▸ Collected data
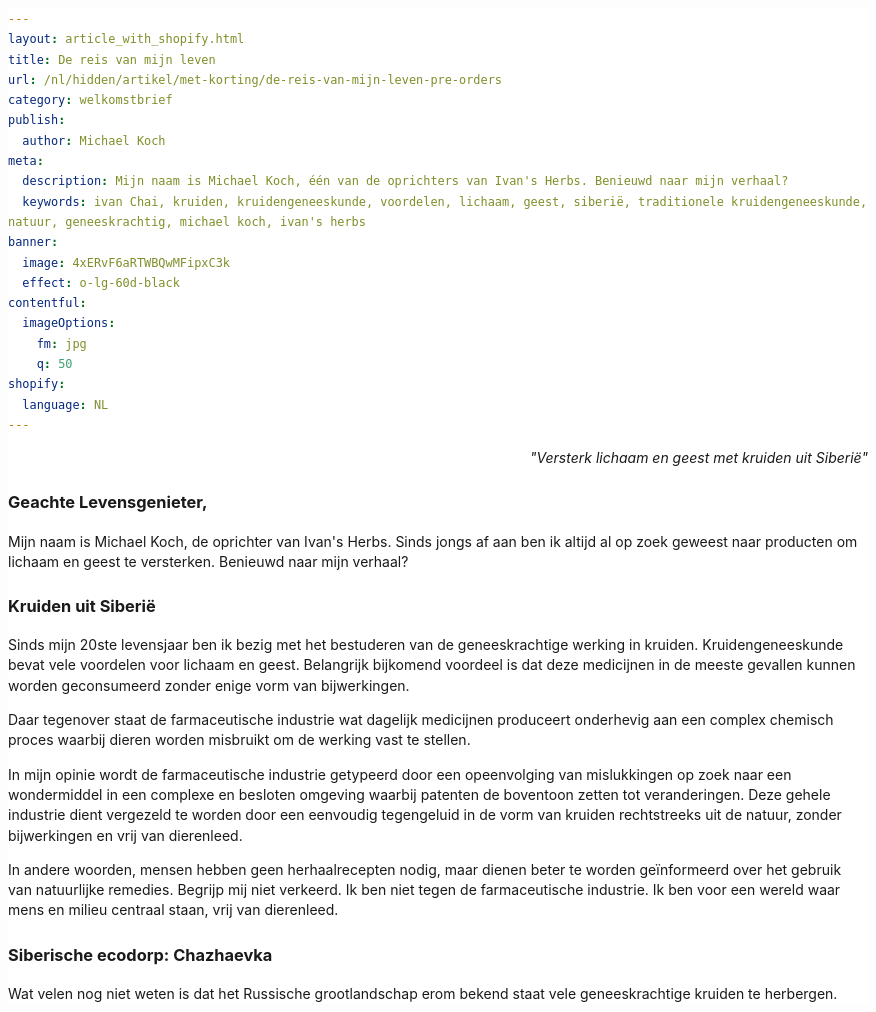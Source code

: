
 ```yaml
---
layout: article_with_shopify.html
title: De reis van mijn leven
url: /nl/hidden/artikel/met-korting/de-reis-van-mijn-leven-pre-orders
category: welkomstbrief
publish:
  author: Michael Koch
meta:
  description: Mijn naam is Michael Koch, één van de oprichters van Ivan's Herbs. Benieuwd naar mijn verhaal?
  keywords: ivan Chai, kruiden, kruidengeneeskunde, voordelen, lichaam, geest, siberië, traditionele kruidengeneeskunde, natuur, geneeskrachtig, michael koch, ivan's herbs
banner:
  image: 4xERvF6aRTWBQwMFipxC3k
  effect: o-lg-60d-black
contentful:
  imageOptions:
    fm: jpg
    q: 50
shopify:
  language: NL
---
```


<p style="text-align: right"><i>"Versterk lichaam en geest met kruiden uit Siberië"</i></p>

### Geachte Levensgenieter,

Mijn naam is Michael Koch, de oprichter van Ivan's Herbs. Sinds jongs af aan ben ik altijd al op zoek geweest naar producten om lichaam en geest te versterken. Benieuwd naar mijn verhaal?

### Kruiden uit Siberië

Sinds mijn 20ste levensjaar ben ik bezig met het bestuderen van de geneeskrachtige werking in kruiden. Kruidengeneeskunde bevat vele voordelen voor lichaam en geest. Belangrijk bijkomend voordeel is dat deze medicijnen in de meeste gevallen kunnen worden geconsumeerd zonder enige vorm van bijwerkingen.

Daar tegenover staat de farmaceutische industrie wat dagelijk medicijnen produceert onderhevig aan een complex chemisch proces waarbij dieren worden misbruikt om de werking vast te stellen.

In mijn opinie wordt de farmaceutische industrie getypeerd door een opeenvolging van mislukkingen op zoek naar een wondermiddel in een complexe en besloten omgeving waarbij patenten de boventoon zetten tot veranderingen. Deze gehele industrie dient vergezeld te worden door een eenvoudig tegengeluid in de vorm van kruiden rechtstreeks uit de natuur, zonder bijwerkingen en vrij van dierenleed.

In andere woorden, mensen hebben geen herhaalrecepten nodig, maar dienen beter te worden geïnformeerd over het gebruik van natuurlijke remedies. Begrijp mij niet verkeerd. Ik ben niet tegen de farmaceutische industrie. Ik ben voor een wereld waar mens en milieu centraal staan, vrij van dierenleed.

### Siberische ecodorp: Chazhaevka
Wat velen nog niet weten is dat het Russische grootlandschap erom bekend staat vele geneeskrachtige kruiden te herbergen.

▸ PROBLEM DETAILS
Scan the data above; copy every line where "waarbij" appears.

▸ ANSWER FOR THE TASK
Daar tegenover staat de farmaceutische industrie wat dagelijk medicijnen produceert onderhevig aan een complex chemisch proces waarbij dieren worden misbruikt om de werking vast te stellen.
In mijn opinie wordt de farmaceutische industrie getypeerd door een opeenvolging van mislukkingen op zoek naar een wondermiddel in een complexe en besloten omgeving waarbij patenten de boventoon zetten tot veranderingen. Deze gehele industrie dient vergezeld te worden door een eenvoudig tegengeluid in de vorm van kruiden rechtstreeks uit de natuur, zonder bijwerkingen en vrij van dierenleed.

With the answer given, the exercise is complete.